「帰ってきたウルトラマン」
帰ってきたウルトラマン②
ウルトラセブンの放映が終わり、何度も再放送された初代ウルトラマンやウルトラセブンをそのたびに見ていたせいか、ウルトラセブン放映終了後にあった間も間と感じることもありませんでした。
初代ウルトラマン最終回でゾフィが出てきましたけど、ウルトラセブンまではウルトラ兄弟と言われることも思うこともなく、そういやウルトラセブンにはセブン上司が出てきたけど初代ウルトラマンは出てこなかったなと思うくらいでした。

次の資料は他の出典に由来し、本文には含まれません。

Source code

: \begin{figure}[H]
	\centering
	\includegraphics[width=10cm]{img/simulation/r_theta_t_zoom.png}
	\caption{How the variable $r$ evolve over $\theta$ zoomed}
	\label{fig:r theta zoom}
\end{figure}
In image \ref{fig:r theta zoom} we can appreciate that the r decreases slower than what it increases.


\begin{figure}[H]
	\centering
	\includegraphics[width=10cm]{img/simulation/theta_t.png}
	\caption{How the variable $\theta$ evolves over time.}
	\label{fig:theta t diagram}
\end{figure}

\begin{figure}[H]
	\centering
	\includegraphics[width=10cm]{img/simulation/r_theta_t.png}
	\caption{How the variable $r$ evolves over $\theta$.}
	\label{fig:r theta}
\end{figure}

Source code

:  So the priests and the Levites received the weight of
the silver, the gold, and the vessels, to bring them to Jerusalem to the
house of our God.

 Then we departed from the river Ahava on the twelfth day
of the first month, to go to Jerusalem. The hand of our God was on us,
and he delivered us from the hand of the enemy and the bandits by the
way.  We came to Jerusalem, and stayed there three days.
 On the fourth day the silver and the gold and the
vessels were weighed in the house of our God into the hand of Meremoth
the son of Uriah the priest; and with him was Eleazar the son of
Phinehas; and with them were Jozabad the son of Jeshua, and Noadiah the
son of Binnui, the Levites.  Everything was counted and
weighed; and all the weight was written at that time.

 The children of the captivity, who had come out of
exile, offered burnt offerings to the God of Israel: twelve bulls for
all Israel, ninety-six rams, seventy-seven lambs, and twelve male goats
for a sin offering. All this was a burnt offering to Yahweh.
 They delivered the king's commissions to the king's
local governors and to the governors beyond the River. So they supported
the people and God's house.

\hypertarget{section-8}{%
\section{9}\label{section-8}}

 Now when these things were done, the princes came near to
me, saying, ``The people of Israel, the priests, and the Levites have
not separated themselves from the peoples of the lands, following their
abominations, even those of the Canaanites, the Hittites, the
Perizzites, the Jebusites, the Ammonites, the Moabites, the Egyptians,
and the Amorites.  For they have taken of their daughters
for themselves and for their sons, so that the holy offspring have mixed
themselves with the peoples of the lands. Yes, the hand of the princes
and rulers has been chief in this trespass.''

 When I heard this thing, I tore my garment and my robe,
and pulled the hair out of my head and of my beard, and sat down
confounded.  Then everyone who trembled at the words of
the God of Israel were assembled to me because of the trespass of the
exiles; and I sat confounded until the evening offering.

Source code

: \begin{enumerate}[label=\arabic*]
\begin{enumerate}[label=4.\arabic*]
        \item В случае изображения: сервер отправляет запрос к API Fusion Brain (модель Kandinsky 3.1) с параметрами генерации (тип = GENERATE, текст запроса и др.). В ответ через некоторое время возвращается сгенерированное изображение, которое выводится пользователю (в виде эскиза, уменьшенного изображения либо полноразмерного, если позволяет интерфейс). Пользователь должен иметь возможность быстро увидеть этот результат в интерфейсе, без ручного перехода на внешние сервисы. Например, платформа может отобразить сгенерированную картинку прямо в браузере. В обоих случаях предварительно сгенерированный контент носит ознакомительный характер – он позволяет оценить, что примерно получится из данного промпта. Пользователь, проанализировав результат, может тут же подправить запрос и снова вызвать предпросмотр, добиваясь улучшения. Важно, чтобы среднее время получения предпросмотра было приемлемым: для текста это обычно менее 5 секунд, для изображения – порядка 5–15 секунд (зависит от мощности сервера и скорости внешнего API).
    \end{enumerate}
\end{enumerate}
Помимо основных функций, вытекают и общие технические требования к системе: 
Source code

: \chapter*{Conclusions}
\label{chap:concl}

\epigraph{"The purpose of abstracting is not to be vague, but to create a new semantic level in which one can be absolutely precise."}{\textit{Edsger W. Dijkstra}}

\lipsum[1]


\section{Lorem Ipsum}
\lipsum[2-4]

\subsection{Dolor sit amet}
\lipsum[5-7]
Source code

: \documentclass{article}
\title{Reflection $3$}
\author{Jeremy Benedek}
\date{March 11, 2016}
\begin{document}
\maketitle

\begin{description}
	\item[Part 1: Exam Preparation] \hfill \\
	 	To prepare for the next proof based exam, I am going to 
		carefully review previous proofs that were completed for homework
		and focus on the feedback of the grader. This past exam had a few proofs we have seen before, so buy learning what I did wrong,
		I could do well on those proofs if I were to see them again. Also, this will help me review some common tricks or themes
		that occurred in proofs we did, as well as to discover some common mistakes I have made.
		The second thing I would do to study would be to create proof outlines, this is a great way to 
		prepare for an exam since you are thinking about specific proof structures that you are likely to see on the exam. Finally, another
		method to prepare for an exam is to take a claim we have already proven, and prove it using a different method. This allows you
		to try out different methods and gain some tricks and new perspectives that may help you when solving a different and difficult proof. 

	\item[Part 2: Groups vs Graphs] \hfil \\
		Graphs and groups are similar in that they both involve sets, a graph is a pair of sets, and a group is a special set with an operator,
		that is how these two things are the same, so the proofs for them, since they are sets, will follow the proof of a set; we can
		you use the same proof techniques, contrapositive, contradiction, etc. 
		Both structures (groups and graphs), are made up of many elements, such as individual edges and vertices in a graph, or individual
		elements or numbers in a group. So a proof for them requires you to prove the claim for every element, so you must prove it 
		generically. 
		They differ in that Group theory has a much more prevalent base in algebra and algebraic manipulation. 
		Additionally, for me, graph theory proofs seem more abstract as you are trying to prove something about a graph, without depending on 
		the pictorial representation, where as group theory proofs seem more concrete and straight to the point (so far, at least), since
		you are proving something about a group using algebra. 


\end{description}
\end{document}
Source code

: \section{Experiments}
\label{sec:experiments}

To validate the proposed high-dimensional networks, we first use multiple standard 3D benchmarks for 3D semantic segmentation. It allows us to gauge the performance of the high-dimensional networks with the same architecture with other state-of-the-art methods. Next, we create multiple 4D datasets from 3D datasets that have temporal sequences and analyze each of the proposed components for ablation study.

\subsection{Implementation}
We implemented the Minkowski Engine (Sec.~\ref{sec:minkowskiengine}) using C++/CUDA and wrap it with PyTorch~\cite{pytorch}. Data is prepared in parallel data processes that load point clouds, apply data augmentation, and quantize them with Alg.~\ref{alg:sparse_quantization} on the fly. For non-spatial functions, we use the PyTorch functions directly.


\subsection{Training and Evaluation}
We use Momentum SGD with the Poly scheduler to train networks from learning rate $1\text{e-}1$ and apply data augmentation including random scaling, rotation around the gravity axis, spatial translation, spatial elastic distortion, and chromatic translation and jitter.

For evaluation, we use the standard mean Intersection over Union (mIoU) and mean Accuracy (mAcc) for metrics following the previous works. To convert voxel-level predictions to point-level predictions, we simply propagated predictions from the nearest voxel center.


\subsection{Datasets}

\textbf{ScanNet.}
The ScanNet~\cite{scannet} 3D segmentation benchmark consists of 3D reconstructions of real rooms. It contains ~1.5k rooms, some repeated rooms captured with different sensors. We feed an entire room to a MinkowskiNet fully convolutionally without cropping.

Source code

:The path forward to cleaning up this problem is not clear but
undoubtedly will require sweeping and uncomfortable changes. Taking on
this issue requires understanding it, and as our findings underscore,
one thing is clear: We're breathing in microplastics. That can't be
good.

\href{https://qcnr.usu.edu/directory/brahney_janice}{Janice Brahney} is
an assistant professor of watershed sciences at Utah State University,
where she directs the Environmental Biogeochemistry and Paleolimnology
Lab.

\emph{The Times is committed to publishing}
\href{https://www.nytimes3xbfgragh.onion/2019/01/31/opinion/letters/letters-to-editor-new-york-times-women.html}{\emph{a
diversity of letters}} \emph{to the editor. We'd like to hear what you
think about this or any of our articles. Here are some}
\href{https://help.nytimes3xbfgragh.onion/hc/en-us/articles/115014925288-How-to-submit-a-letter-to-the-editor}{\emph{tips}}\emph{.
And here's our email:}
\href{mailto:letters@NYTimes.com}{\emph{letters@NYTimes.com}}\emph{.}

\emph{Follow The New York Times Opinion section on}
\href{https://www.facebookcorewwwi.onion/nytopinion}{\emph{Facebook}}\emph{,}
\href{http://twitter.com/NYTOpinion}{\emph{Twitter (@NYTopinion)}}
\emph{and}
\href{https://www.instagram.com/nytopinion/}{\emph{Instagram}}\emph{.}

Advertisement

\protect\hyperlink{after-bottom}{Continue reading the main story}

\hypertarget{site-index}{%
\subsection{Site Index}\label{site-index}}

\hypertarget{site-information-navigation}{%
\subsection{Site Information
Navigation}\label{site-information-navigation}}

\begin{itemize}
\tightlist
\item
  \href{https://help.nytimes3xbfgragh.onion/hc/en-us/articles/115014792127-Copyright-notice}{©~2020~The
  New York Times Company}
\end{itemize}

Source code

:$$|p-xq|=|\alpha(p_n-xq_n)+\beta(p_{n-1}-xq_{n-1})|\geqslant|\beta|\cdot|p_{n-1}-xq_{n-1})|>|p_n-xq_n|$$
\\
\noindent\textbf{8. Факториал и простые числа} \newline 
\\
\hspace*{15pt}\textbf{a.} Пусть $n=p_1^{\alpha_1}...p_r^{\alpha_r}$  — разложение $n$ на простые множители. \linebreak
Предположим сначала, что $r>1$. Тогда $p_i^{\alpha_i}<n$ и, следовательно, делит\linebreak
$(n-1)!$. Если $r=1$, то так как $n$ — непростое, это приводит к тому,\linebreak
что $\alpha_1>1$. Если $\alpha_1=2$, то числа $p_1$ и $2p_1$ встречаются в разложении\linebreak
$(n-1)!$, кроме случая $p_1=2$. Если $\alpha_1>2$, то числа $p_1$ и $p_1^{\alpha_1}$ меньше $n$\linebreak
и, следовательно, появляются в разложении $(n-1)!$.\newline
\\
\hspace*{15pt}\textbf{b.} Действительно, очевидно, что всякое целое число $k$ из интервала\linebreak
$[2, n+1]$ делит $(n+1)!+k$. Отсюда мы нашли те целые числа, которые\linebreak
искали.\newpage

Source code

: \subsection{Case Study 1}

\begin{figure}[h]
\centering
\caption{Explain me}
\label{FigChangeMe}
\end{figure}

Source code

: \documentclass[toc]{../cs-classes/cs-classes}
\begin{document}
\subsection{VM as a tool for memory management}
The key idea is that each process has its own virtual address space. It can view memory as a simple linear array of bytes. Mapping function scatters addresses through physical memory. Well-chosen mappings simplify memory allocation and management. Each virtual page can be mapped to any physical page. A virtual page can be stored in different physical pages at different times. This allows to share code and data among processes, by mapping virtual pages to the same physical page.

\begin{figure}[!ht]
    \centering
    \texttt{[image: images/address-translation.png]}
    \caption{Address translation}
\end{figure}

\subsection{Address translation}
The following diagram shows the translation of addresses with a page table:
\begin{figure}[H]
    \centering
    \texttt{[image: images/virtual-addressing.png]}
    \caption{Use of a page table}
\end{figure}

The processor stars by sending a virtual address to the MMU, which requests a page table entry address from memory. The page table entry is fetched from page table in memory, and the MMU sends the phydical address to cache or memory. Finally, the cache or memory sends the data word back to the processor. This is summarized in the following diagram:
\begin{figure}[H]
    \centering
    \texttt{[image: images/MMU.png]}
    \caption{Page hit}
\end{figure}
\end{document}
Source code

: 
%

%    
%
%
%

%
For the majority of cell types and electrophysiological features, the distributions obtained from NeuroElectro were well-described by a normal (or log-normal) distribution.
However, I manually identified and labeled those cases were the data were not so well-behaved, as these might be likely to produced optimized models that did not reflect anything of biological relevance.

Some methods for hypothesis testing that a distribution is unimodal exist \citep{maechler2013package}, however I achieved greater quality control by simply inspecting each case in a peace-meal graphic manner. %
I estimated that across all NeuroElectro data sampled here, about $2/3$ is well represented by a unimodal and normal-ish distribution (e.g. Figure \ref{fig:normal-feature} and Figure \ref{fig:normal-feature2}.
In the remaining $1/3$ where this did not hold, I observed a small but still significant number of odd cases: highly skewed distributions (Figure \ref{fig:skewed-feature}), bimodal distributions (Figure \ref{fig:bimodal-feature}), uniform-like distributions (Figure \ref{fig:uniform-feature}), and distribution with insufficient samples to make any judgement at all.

けど、ある時、友人たちとの話の中でまたウルトラマンを見たいよな、ウルトラマン帰ってきてくれないかなと話していて、そんな時「帰ってきたウルトラマン」の放映の話を聞き付けました。
今と違って情報量が圧倒的に少ない時代です。
これはもう見るしかない、と思ってTVを食い入るように見ていました。
当時、小3から4くらいの子供でも分かったのがウルトラマンとはいえ、初代ウルトラマンとは何か違う、それがウルトラマンの体色・デザインによるものと気づくまで時間はかかりませんでした。
初代ウルトラマンが帰ってきたわけじゃない、でも憧れだったウルトラマンがまた見られるんだという思いで嬉しくなったことはよく覚えていますね。
帰ってきたウルトラマンの頃もまだいわゆるスポ根モノの流れが残っていて、キングザウルスⅢ世の時に編み出した流星キックの特訓のシーンは帰ってきたウルトラマン初期の特によく覚えてるシーンでした。
帰ってきたウルトラマンが地球上で行動するためには実体がなければならず、そして技を編み出す特訓まで行うとなると泥臭い日本人がと思うところ、日本人離れした顔立ちと長い手足の郷秀樹が遣ったものですから、意外以上の何物でもなかったわけですが、その郷秀樹を演じた団次朗氏が時代を羽たような演技をしてくれて、それこそ泥臭かったものですからこれはうれしかったですね。
その団次朗氏が先日亡くなてしまいました。
ウルトラシリーズで主演を務めた俳優さんが亡くなるのはこれが初めてですが、誰しもに流れる時間は同じ時間ですからいつかはこういう時が来るんだと思っても、やっぱり淋しいです。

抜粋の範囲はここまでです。